Ironically enough, it’s this live soundboard recording—and not the in-studio work for which Albini is revered—that offers us the best audio document of the man’s own band. Therein lies the paradox. He could never squeeze this record’s dizzy heights and loose, psychotic energy out of Big Black while in front of the studio boards. It’s generally accepted as fact that Albini has never been interested in “producing” records; rather, “engineering” is his preferred term. Other recording luminaries like Butch Vig (who did Nirvana’s Nevermind [1991] and a laundry list of albums by ‘90s also-rans) and Bob Ezrin (the brains behind numerous classic ‘70s rock records) sculpted tonal masterworks through tricks such as adding 25 guitars to every track, phasing the drums, or running parts backwards. It’s record production as art.

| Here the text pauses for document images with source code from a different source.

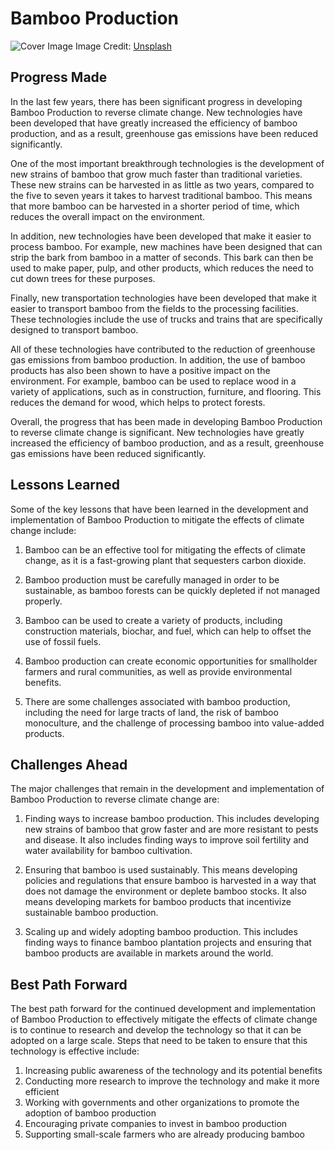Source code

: # Bamboo Production

![Cover Image](https://images.unsplash.com/photo-1651936716857-eddd11d0d56d?crop=entropy&cs=tinysrgb&fit=max&fm=jpg&ixid=Mnw0NDM1NTZ8MHwxfHNlYXJjaHwxfHxCYW1ib28lMjBQcm9kdWN0aW9ufGVufDB8fHx8MTY4MzA0ODg2MQ&ixlib=rb-4.0.3&q=80&w=1080)
Image Credit: [Unsplash](https://unsplash.com/@dlxmedia)

## Progress Made

In the last few years, there has been significant progress in developing Bamboo Production to reverse climate change. New technologies have been developed that have greatly increased the efficiency of bamboo production, and as a result, greenhouse gas emissions have been reduced significantly.

One of the most important breakthrough technologies is the development of new strains of bamboo that grow much faster than traditional varieties. These new strains can be harvested in as little as two years, compared to the five to seven years it takes to harvest traditional bamboo. This means that more bamboo can be harvested in a shorter period of time, which reduces the overall impact on the environment.

In addition, new technologies have been developed that make it easier to process bamboo. For example, new machines have been designed that can strip the bark from bamboo in a matter of seconds. This bark can then be used to make paper, pulp, and other products, which reduces the need to cut down trees for these purposes.

Finally, new transportation technologies have been developed that make it easier to transport bamboo from the fields to the processing facilities. These technologies include the use of trucks and trains that are specifically designed to transport bamboo.

All of these technologies have contributed to the reduction of greenhouse gas emissions from bamboo production. In addition, the use of bamboo products has also been shown to have a positive impact on the environment. For example, bamboo can be used to replace wood in a variety of applications, such as in construction, furniture, and flooring. This reduces the demand for wood, which helps to protect forests.

Overall, the progress that has been made in developing Bamboo Production to reverse climate change is significant. New technologies have greatly increased the efficiency of bamboo production, and as a result, greenhouse gas emissions have been reduced significantly.

## Lessons Learned

Some of the key lessons that have been learned in the development and implementation of Bamboo Production to mitigate the effects of climate change include:

1. Bamboo can be an effective tool for mitigating the effects of climate change, as it is a fast-growing plant that sequesters carbon dioxide.

2. Bamboo production must be carefully managed in order to be sustainable, as bamboo forests can be quickly depleted if not managed properly.

3. Bamboo can be used to create a variety of products, including construction materials, biochar, and fuel, which can help to offset the use of fossil fuels.

4. Bamboo production can create economic opportunities for smallholder farmers and rural communities, as well as provide environmental benefits.

5. There are some challenges associated with bamboo production, including the need for large tracts of land, the risk of bamboo monoculture, and the challenge of processing bamboo into value-added products.

## Challenges Ahead

The major challenges that remain in the development and implementation of Bamboo Production to reverse climate change are:

1. Finding ways to increase bamboo production. This includes developing new strains of bamboo that grow faster and are more resistant to pests and disease. It also includes finding ways to improve soil fertility and water availability for bamboo cultivation.

2. Ensuring that bamboo is used sustainably. This means developing policies and regulations that ensure bamboo is harvested in a way that does not damage the environment or deplete bamboo stocks. It also means developing markets for bamboo products that incentivize sustainable bamboo production.

3. Scaling up and widely adopting bamboo production. This includes finding ways to finance bamboo plantation projects and ensuring that bamboo products are available in markets around the world.

## Best Path Forward

The best path forward for the continued development and implementation of Bamboo Production to effectively mitigate the effects of climate change is to continue to research and develop the technology so that it can be adopted on a large scale. Steps that need to be taken to ensure that this technology is effective include:

1. Increasing public awareness of the technology and its potential benefits
2. Conducting more research to improve the technology and make it more efficient
3. Working with governments and other organizations to promote the adoption of bamboo production
4. Encouraging private companies to invest in bamboo production
5. Supporting small-scale farmers who are already producing bamboo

Albini is more concerned with the actual documentation of what a band sounds like. Just like early American blues field-recording champion Alan Lomax, Albini records groups, his own bands included, in order to create a historical document—the art’s either there or it isn’t. Being the good, objective journalist he is, he accurately and faithfully puts the bands in his studio on tape. But it just so happens that Sound of Impact finds Big Black’s stars perfectly in alignment in the live setting. The energy permeates: it’s easy to tell the band was having a blast, the audience was engaged, and the acoustics were perfect. It works, because the band knew how to harness the immediacy of a live show and deliver the scary noise in a compelling fashion. Sound of Impact is the definitive Albini field recording: a trio of unrepentant goons out of the studio and terrorizing society, an ugly band set loose in the ugly Midwest, and one hell of a fucking record.